Order allow,deny Allow from 22.214.171.124
Unfortunately I do not own a static IP address. So I need to rely on the protection of a basic authentication using a .htpasswd-file. For this to work you need to create a .htpasswd-file somewhere on your server and take note of the absolute path the file is located. In the .htpasswd-file you need to add username & password pairs. Its best practice to create the file outside of your web folder. To create the password files you can just use one of the free password generators. The complete file (with two users in this case) would look something like this:
To setup your basic authentication you need to some lines to your .htaccess-file. First you need to add the AuthType (1). Then you need to define the path to your .htpasswd-file using the AuthUserFile directive (2). Via **AuthName" you can add a description to the password dialog which will pop up, when a user tries to access the restricted folder (3). Lastly you tell Apache to demand a valid user before proceeding.
AuthType Basic AuthUserFile /path/to/your/.htpasswd AuthName "Password Protected Area" Require valid-user
A single .htpasswd file can be used by multiple .htaccess directives. It may contain multiple username password combinations. You must define one user per line using the scheme in the example above.
Restrict access to single files or certain file types
Instead of restricting access for a whole folder, it may be more suitable to just restrict access to certain files. The following lines will protect a file named "secret.pdf" from being accessed through the web.
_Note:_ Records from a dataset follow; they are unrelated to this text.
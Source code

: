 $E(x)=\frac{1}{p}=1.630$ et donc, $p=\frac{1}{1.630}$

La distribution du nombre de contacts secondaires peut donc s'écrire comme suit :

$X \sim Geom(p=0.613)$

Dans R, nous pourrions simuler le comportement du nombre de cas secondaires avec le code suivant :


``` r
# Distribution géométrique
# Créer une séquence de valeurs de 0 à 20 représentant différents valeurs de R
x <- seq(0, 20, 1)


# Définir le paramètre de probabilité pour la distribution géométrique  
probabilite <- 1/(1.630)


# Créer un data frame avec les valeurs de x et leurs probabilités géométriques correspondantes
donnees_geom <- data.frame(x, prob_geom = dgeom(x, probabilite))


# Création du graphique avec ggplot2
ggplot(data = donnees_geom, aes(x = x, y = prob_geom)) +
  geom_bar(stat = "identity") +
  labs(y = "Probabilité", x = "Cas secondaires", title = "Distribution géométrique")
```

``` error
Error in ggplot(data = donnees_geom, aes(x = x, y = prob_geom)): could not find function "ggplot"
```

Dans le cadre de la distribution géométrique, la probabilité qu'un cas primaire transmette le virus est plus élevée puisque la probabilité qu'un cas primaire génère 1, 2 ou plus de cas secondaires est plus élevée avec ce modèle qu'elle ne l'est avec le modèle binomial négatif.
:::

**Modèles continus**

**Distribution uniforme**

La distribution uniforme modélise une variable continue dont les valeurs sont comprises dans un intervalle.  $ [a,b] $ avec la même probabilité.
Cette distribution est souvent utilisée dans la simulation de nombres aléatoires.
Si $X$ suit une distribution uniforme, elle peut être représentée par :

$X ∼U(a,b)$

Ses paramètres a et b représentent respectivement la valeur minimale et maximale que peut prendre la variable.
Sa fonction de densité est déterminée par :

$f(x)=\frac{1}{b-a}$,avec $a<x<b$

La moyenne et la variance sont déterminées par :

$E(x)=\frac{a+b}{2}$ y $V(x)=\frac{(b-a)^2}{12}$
The FilesMatch directive can be used to restrict a rule to certain files or file types. It is defined using a regex pattern. This way you can search for any string in a filename.
<FilesMatch "(secret.pdf)$"> Order allow,deny Deny from all </FilesMatch>
You may for example create a regular expression to just filter files with a certain extension. In the example below access to all PDF- and ZIP-files is restricted.
<FilesMatch "(.pdf|.zip)$"> Order allow,deny Deny from all </FilesMatch>
Obviously you can use the same directives used in the chapter before. You can restrict access to certain IP addresses or add a basic authentication dialog. In principle you shouldn't place "secret" files in a web accessible folder in the first place. But sometimes you just want to make the NSA happy or you might just need to protect user uploads of your CMS. In this case the directives I explained above may come in handy.